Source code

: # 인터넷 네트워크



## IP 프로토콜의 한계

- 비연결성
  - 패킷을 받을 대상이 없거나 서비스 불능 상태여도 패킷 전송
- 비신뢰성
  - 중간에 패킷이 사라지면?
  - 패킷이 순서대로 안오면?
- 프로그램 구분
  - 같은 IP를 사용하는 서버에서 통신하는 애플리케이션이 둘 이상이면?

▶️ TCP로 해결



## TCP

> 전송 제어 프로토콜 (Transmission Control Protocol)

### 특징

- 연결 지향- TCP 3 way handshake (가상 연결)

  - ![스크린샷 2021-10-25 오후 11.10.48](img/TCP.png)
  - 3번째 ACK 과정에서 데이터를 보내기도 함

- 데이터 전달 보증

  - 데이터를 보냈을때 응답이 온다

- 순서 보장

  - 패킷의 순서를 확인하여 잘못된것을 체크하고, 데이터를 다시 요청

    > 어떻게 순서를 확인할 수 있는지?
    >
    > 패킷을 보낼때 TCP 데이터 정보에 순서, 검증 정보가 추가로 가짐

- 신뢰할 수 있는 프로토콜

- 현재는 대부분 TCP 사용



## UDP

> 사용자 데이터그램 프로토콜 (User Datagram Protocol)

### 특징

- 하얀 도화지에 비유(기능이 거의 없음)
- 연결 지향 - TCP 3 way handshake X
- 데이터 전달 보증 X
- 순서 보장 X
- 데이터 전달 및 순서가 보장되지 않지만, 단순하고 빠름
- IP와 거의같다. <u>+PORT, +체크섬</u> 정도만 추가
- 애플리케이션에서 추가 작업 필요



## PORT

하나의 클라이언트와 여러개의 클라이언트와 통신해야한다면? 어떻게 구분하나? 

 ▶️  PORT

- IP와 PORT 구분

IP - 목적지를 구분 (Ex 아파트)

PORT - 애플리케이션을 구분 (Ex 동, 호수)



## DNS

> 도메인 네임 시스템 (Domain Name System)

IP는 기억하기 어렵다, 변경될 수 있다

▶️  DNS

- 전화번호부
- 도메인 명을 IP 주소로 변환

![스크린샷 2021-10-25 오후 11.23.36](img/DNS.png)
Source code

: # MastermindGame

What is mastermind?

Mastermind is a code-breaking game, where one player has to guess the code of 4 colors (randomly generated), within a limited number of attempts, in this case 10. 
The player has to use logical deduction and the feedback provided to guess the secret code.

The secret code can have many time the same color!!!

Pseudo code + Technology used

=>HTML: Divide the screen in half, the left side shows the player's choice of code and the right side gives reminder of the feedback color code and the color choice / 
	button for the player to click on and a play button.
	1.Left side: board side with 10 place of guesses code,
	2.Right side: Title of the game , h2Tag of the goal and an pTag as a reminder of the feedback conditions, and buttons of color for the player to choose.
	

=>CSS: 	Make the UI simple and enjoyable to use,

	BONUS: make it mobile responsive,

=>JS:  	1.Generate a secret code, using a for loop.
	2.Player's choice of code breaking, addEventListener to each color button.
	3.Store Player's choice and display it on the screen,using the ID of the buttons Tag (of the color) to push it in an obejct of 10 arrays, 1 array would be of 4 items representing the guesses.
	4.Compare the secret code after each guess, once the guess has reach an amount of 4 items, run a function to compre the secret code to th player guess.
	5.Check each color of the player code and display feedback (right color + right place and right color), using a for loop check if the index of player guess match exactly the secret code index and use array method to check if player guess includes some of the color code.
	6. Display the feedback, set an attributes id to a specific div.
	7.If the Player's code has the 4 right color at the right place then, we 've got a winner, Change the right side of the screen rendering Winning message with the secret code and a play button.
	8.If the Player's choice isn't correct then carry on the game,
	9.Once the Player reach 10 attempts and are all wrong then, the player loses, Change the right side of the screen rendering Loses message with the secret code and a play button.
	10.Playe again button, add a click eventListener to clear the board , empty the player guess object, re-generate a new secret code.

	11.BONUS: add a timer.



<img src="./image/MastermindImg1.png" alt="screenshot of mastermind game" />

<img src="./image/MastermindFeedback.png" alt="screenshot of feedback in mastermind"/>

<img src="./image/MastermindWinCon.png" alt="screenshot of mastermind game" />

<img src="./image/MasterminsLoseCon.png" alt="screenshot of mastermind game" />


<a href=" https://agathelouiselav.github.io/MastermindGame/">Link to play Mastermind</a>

+++

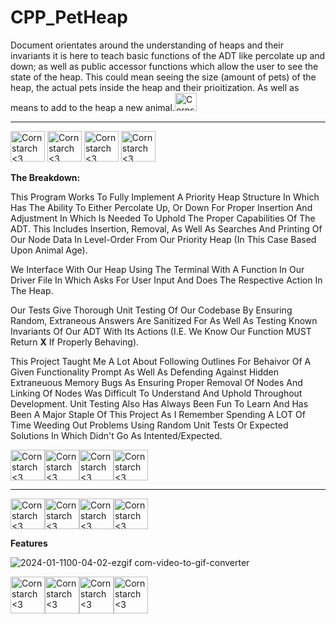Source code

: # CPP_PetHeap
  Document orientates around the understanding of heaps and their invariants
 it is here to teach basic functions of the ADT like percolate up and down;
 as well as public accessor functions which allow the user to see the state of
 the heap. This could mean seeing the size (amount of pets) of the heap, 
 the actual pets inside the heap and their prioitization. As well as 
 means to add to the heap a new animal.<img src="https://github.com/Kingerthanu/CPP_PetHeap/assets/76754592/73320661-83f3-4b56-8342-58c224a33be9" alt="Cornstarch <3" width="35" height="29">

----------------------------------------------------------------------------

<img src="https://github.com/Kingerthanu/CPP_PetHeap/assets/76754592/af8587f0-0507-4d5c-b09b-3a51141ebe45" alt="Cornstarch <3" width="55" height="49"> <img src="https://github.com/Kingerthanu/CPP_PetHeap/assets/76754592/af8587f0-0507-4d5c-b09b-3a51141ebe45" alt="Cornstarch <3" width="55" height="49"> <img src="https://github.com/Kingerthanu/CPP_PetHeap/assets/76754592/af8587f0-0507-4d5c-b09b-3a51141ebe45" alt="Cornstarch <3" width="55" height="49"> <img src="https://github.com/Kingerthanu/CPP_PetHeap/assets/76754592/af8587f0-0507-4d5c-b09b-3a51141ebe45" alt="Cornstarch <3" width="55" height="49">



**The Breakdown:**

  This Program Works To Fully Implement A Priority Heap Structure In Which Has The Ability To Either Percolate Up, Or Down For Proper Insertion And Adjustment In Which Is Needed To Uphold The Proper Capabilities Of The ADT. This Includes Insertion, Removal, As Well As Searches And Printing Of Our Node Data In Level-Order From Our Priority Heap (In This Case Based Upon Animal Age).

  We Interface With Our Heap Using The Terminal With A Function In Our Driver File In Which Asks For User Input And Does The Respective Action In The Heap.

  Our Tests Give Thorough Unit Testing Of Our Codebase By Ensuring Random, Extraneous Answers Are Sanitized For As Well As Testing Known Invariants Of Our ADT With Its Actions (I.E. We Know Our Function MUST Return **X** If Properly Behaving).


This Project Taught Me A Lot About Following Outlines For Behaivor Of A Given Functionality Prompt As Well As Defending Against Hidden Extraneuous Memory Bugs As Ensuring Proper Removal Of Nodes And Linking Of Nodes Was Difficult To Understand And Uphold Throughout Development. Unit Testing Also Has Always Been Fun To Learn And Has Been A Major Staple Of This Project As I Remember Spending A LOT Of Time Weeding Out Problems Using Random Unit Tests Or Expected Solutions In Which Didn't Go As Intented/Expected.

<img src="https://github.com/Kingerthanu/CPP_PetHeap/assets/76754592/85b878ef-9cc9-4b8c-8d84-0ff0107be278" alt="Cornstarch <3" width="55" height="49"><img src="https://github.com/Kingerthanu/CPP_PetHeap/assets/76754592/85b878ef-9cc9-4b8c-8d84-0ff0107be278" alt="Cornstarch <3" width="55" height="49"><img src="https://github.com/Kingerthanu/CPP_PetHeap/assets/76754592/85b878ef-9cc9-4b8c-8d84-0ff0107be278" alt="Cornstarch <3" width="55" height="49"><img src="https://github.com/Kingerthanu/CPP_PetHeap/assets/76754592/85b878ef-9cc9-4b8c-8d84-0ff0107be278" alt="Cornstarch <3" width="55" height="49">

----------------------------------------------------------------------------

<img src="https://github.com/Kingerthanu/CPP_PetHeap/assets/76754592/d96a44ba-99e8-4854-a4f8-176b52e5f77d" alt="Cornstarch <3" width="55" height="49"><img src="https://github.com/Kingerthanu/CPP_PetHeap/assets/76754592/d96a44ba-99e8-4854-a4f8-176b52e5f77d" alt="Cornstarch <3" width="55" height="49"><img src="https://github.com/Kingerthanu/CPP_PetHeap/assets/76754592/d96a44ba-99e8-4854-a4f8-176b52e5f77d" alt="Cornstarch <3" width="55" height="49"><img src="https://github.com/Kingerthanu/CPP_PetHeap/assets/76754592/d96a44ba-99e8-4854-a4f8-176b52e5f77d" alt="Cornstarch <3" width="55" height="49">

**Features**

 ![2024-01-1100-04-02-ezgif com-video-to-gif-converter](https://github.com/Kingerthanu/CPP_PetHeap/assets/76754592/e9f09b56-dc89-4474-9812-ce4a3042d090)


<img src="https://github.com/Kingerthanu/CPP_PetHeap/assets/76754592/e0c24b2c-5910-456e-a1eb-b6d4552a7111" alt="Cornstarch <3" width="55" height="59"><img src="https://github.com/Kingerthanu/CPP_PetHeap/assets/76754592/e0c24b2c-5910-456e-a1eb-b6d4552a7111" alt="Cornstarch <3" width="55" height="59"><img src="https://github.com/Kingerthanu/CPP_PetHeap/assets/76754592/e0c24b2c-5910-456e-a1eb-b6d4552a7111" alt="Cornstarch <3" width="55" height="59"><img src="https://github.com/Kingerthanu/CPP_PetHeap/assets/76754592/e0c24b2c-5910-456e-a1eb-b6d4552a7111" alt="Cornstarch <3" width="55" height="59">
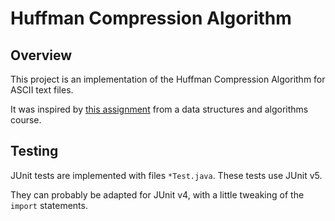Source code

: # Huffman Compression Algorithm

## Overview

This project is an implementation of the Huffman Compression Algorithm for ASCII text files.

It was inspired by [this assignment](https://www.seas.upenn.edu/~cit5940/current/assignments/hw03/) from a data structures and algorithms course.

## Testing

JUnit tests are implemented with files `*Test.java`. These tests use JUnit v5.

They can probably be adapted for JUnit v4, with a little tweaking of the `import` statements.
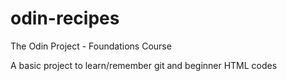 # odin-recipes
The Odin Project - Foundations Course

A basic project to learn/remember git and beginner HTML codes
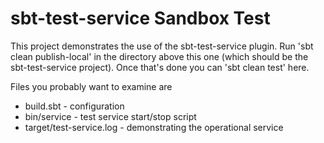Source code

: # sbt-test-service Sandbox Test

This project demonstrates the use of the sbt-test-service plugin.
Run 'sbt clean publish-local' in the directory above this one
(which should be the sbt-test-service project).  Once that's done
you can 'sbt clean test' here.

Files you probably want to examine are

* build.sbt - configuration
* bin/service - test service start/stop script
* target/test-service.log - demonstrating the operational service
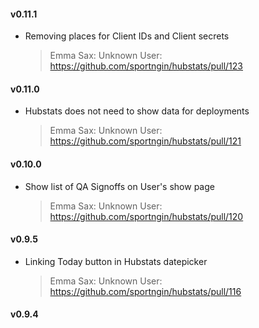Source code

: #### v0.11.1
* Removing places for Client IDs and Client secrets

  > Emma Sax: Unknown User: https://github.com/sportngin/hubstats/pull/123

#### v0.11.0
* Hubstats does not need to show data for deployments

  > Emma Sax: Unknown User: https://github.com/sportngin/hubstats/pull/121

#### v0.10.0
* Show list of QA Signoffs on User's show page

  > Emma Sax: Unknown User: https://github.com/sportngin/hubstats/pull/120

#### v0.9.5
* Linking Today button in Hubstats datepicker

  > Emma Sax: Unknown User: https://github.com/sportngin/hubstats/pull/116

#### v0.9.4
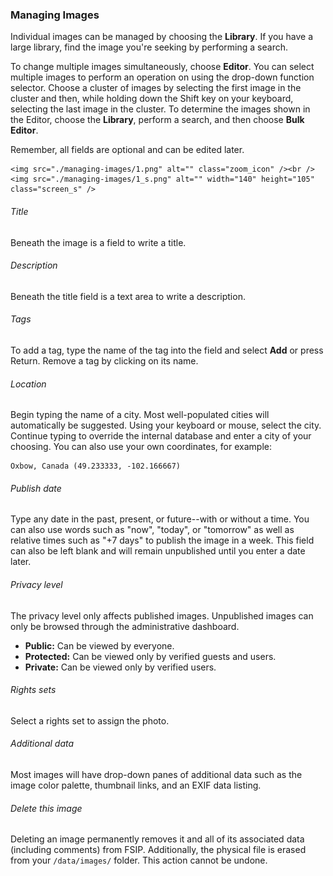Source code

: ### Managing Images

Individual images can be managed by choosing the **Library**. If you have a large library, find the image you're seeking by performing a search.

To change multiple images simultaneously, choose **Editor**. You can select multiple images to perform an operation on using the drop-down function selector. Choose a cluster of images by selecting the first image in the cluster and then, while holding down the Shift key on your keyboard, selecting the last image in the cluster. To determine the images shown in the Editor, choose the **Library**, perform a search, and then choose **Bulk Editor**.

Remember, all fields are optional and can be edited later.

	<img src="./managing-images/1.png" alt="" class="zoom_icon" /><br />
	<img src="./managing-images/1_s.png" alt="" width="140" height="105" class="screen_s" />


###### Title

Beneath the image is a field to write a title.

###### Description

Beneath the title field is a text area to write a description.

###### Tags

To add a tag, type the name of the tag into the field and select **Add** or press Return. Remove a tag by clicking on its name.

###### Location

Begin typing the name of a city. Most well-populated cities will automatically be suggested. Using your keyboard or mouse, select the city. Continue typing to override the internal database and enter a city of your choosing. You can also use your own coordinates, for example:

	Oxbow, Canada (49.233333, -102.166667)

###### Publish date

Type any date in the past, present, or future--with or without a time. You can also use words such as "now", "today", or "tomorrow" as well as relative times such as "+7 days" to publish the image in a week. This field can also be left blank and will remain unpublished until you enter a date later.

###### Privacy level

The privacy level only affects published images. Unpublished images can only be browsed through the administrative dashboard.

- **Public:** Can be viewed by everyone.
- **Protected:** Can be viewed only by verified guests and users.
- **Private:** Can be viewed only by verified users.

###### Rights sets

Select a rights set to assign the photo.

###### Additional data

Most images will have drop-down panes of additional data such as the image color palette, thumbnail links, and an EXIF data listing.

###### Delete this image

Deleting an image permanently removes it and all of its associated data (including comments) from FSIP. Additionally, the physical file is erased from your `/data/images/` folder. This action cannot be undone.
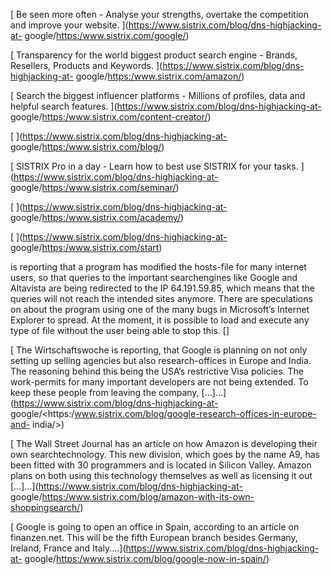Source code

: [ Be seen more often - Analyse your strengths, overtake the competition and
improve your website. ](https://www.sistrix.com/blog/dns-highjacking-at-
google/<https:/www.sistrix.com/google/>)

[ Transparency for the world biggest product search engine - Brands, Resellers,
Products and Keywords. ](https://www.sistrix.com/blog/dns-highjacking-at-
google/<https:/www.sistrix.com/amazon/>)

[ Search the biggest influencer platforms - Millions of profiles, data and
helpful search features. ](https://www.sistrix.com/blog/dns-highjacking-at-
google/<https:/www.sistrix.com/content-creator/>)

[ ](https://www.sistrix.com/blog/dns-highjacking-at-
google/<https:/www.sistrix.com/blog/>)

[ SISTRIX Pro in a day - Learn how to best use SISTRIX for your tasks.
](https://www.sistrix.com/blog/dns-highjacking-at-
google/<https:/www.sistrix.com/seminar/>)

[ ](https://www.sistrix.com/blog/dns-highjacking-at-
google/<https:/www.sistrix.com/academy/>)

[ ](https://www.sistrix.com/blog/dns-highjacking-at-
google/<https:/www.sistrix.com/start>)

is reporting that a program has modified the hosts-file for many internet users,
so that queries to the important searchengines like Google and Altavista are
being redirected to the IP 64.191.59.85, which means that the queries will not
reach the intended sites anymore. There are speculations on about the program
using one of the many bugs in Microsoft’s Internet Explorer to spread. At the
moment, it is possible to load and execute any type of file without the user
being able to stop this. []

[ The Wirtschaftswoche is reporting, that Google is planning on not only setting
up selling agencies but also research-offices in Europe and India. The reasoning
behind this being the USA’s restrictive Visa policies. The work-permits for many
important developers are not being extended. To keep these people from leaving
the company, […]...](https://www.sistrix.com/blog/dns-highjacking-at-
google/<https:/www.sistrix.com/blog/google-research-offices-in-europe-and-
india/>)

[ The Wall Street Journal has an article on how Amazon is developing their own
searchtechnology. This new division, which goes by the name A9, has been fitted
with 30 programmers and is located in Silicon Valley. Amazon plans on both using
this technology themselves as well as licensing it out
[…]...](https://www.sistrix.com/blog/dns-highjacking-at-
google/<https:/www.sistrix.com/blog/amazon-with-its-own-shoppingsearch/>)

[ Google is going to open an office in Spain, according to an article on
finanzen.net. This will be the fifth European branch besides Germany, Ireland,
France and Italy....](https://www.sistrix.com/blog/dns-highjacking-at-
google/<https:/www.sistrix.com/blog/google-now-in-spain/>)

+++

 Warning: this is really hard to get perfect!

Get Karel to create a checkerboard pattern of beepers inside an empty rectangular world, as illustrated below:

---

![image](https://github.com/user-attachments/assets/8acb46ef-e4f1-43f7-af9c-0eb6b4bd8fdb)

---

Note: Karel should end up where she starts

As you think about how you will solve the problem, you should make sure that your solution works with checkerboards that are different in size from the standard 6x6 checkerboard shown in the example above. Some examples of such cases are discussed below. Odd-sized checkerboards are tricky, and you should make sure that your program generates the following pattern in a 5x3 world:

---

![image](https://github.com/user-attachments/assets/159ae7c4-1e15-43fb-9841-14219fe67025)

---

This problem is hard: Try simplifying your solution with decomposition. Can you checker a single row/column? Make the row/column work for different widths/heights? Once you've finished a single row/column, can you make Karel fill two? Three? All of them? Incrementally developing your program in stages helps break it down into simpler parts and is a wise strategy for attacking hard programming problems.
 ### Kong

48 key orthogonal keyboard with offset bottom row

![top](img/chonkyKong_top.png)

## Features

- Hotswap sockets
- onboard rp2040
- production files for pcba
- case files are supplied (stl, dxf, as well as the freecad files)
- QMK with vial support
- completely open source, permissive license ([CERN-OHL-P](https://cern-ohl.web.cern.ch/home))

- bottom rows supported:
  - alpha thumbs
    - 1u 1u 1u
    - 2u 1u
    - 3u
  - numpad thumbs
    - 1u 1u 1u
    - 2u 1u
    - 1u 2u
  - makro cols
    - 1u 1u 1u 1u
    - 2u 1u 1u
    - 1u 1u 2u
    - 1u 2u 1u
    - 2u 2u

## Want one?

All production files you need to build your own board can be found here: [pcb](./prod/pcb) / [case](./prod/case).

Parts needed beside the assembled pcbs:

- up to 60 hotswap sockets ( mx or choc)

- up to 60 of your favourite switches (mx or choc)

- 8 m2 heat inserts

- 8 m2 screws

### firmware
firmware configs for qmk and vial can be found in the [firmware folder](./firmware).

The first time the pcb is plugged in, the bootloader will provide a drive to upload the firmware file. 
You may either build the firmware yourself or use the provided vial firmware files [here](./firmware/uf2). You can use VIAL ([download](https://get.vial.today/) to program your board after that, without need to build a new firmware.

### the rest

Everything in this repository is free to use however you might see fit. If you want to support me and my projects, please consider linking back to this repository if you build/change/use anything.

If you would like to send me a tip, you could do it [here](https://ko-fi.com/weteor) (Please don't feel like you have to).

+++

What you need to do
Only one stretch of the entries above is wanted: the lines from the one containing "IP - 목적지를 구분 (Ex 아파트)" through the one containing "2.Player's choice of". Please reproduce it exactly.

Reply
IP - 목적지를 구분 (Ex 아파트)

PORT - 애플리케이션을 구분 (Ex 동, 호수)



## DNS

> 도메인 네임 시스템 (Domain Name System)

IP는 기억하기 어렵다, 변경될 수 있다

▶️  DNS

- 전화번호부
- 도메인 명을 IP 주소로 변환

![스크린샷 2021-10-25 오후 11.23.36](img/DNS.png)
Source code

: # MastermindGame

What is mastermind?

Mastermind is a code-breaking game, where one player has to guess the code of 4 colors (randomly generated), within a limited number of attempts, in this case 10. 
The player has to use logical deduction and the feedback provided to guess the secret code.

The secret code can have many time the same color!!!

Pseudo code + Technology used

=>HTML: Divide the screen in half, the left side shows the player's choice of code and the right side gives reminder of the feedback color code and the color choice / 
	button for the player to click on and a play button.
	1.Left side: board side with 10 place of guesses code,
	2.Right side: Title of the game , h2Tag of the goal and an pTag as a reminder of the feedback conditions, and buttons of color for the player to choose.
	

=>CSS: 	Make the UI simple and enjoyable to use,

	BONUS: make it mobile responsive,

=>JS:  	1.Generate a secret code, using a for loop.
	2.Player's choice of code breaking, addEventListener to each color button.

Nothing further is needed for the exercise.